_TASK INPUT:_
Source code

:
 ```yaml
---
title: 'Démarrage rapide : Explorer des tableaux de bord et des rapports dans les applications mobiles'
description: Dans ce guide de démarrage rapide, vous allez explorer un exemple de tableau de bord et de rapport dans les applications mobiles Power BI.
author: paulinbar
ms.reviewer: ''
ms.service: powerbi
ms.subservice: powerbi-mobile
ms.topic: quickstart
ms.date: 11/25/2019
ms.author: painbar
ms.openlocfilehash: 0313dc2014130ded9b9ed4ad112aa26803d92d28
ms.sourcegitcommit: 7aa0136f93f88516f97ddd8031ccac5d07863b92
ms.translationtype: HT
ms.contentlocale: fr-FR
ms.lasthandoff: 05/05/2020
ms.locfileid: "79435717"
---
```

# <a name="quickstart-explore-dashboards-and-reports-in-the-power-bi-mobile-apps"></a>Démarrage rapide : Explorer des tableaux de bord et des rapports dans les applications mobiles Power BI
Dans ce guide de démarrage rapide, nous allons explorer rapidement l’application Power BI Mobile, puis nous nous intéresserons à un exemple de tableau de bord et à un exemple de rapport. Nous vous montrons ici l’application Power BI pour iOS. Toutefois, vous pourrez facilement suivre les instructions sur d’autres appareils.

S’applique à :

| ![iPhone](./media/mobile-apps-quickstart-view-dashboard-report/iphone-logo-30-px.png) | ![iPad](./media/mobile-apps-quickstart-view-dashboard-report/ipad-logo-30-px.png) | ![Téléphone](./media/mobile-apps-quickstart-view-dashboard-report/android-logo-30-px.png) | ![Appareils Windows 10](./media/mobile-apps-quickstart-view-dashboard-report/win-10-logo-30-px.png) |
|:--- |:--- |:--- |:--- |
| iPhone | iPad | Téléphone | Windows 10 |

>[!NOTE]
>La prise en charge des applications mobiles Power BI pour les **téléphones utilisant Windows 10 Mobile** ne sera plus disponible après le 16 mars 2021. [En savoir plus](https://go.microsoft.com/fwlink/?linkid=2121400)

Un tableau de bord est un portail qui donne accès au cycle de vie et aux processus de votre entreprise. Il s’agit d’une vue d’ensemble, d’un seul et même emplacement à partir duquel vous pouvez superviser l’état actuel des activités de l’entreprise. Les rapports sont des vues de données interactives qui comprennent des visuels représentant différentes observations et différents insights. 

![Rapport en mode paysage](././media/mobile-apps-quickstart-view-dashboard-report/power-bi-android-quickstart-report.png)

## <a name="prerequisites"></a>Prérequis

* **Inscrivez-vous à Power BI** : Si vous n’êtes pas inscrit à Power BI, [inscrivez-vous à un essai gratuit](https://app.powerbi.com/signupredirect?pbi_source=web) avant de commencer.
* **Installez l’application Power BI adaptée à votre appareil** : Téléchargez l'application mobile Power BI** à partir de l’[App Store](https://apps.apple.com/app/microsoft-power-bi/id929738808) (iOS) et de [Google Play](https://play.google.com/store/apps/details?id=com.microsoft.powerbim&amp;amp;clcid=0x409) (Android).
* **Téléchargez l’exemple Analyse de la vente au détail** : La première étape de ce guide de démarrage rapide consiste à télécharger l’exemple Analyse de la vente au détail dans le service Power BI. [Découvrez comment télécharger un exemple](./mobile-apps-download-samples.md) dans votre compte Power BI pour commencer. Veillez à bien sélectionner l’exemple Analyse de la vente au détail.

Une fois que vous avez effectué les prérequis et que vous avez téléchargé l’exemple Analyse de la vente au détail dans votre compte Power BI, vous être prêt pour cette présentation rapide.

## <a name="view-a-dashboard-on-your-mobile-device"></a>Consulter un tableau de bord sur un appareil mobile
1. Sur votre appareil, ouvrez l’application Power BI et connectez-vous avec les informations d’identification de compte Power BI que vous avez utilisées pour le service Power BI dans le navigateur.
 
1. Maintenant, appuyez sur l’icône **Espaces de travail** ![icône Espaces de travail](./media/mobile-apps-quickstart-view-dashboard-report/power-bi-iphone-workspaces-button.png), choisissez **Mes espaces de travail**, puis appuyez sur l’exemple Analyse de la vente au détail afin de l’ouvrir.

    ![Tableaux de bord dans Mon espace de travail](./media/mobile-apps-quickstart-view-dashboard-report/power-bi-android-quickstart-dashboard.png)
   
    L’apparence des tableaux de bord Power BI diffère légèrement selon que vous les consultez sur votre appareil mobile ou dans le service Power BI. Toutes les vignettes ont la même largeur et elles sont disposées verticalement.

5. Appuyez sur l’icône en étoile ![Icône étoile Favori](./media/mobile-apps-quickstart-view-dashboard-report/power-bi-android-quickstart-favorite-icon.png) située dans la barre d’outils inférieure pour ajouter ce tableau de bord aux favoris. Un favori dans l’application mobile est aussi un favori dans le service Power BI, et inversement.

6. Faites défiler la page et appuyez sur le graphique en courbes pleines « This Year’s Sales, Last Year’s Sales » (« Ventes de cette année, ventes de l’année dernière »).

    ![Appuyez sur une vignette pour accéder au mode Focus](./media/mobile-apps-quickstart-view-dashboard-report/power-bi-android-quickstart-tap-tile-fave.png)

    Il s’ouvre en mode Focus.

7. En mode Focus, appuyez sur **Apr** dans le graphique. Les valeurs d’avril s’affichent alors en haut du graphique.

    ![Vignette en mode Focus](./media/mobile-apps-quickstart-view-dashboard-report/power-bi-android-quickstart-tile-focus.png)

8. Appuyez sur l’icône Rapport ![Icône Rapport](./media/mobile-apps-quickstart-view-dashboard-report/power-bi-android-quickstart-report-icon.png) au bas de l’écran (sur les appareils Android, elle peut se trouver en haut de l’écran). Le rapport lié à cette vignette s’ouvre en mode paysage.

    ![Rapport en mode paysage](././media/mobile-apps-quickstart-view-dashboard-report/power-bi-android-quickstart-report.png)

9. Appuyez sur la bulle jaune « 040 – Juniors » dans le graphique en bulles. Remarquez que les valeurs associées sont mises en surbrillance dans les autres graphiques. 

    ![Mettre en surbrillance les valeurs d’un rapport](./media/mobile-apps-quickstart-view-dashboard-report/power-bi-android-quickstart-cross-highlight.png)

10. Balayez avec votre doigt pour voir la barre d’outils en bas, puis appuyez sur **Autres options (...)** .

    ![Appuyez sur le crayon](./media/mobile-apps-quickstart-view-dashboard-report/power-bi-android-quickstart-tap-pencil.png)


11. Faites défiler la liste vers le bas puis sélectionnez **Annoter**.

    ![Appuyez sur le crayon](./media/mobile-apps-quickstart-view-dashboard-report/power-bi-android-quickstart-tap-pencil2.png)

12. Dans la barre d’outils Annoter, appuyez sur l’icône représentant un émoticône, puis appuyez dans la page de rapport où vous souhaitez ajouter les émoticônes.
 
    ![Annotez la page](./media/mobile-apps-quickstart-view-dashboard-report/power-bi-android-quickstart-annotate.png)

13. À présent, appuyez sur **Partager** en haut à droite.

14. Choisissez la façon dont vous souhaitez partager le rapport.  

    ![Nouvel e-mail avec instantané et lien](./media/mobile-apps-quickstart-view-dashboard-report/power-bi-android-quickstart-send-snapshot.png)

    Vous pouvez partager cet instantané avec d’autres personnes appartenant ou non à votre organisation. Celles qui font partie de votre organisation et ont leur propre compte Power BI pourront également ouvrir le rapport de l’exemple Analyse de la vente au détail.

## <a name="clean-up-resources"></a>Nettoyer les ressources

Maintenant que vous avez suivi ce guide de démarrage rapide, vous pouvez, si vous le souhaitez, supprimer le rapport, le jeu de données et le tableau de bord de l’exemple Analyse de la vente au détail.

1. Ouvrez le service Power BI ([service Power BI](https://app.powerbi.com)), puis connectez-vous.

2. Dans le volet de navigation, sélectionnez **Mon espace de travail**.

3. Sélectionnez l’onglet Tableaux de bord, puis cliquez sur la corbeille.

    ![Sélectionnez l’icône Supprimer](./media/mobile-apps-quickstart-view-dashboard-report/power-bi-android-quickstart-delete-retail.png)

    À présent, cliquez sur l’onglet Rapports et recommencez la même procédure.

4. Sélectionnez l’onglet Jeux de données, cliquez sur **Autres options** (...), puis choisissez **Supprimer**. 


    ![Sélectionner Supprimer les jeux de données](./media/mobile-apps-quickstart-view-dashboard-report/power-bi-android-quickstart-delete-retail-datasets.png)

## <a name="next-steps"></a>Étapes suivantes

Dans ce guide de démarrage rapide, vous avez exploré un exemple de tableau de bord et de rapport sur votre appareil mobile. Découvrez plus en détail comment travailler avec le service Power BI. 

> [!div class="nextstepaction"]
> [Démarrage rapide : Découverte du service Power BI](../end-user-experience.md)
==
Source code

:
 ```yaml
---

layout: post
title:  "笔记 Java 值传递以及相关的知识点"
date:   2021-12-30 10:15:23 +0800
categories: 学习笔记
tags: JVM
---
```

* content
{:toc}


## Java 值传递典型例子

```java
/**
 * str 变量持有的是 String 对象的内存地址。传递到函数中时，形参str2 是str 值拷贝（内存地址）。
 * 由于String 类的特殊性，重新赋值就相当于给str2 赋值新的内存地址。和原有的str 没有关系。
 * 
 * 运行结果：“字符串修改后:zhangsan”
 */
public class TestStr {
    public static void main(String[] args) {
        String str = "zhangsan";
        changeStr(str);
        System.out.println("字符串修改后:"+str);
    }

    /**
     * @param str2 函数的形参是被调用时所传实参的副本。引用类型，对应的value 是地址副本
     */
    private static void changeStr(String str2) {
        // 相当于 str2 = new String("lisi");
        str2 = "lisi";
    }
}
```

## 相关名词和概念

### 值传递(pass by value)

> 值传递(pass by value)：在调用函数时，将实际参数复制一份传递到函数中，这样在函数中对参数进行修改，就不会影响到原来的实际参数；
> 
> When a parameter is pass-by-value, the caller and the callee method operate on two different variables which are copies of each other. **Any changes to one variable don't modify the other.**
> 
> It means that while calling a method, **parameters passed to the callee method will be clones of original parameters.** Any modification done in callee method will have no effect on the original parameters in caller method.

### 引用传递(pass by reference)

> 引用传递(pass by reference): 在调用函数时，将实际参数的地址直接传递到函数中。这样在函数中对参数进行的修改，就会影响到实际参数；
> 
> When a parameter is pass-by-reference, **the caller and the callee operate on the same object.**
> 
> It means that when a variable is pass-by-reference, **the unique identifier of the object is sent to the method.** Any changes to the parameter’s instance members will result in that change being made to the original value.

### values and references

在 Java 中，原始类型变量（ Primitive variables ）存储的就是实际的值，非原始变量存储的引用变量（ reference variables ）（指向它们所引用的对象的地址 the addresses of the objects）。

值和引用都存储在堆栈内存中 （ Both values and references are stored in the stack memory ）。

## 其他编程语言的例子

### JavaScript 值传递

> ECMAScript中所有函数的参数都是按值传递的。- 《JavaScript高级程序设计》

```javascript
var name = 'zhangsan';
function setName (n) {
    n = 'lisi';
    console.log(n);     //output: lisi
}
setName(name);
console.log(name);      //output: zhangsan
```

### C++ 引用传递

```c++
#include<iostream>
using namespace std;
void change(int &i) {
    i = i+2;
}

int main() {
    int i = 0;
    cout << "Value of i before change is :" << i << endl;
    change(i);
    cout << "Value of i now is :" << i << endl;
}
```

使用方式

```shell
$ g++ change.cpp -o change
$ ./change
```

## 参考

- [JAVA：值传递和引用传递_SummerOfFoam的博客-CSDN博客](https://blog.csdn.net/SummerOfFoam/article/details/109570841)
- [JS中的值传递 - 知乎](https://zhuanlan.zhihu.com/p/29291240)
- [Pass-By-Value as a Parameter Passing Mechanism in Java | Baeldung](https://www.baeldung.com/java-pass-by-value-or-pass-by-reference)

_REQUIREMENT:_ Could you return exactly the lines above from the line with "Un tableau de bord est" to the line with "1. Sur votre", both included, and nothing else?

_OUTPUT FOR THIS TASK:_
Un tableau de bord est un portail qui donne accès au cycle de vie et aux processus de votre entreprise. Il s’agit d’une vue d’ensemble, d’un seul et même emplacement à partir duquel vous pouvez superviser l’état actuel des activités de l’entreprise. Les rapports sont des vues de données interactives qui comprennent des visuels représentant différentes observations et différents insights. 

![Rapport en mode paysage](././media/mobile-apps-quickstart-view-dashboard-report/power-bi-android-quickstart-report.png)

## <a name="prerequisites"></a>Prérequis

* **Inscrivez-vous à Power BI** : Si vous n’êtes pas inscrit à Power BI, [inscrivez-vous à un essai gratuit](https://app.powerbi.com/signupredirect?pbi_source=web) avant de commencer.
* **Installez l’application Power BI adaptée à votre appareil** : Téléchargez l'application mobile Power BI** à partir de l’[App Store](https://apps.apple.com/app/microsoft-power-bi/id929738808) (iOS) et de [Google Play](https://play.google.com/store/apps/details?id=com.microsoft.powerbim&amp;amp;clcid=0x409) (Android).
* **Téléchargez l’exemple Analyse de la vente au détail** : La première étape de ce guide de démarrage rapide consiste à télécharger l’exemple Analyse de la vente au détail dans le service Power BI. [Découvrez comment télécharger un exemple](./mobile-apps-download-samples.md) dans votre compte Power BI pour commencer. Veillez à bien sélectionner l’exemple Analyse de la vente au détail.

Une fois que vous avez effectué les prérequis et que vous avez téléchargé l’exemple Analyse de la vente au détail dans votre compte Power BI, vous être prêt pour cette présentation rapide.

## <a name="view-a-dashboard-on-your-mobile-device"></a>Consulter un tableau de bord sur un appareil mobile
1. Sur votre appareil, ouvrez l’application Power BI et connectez-vous avec les informations d’identification de compte Power BI que vous avez utilisées pour le service Power BI dans le navigateur.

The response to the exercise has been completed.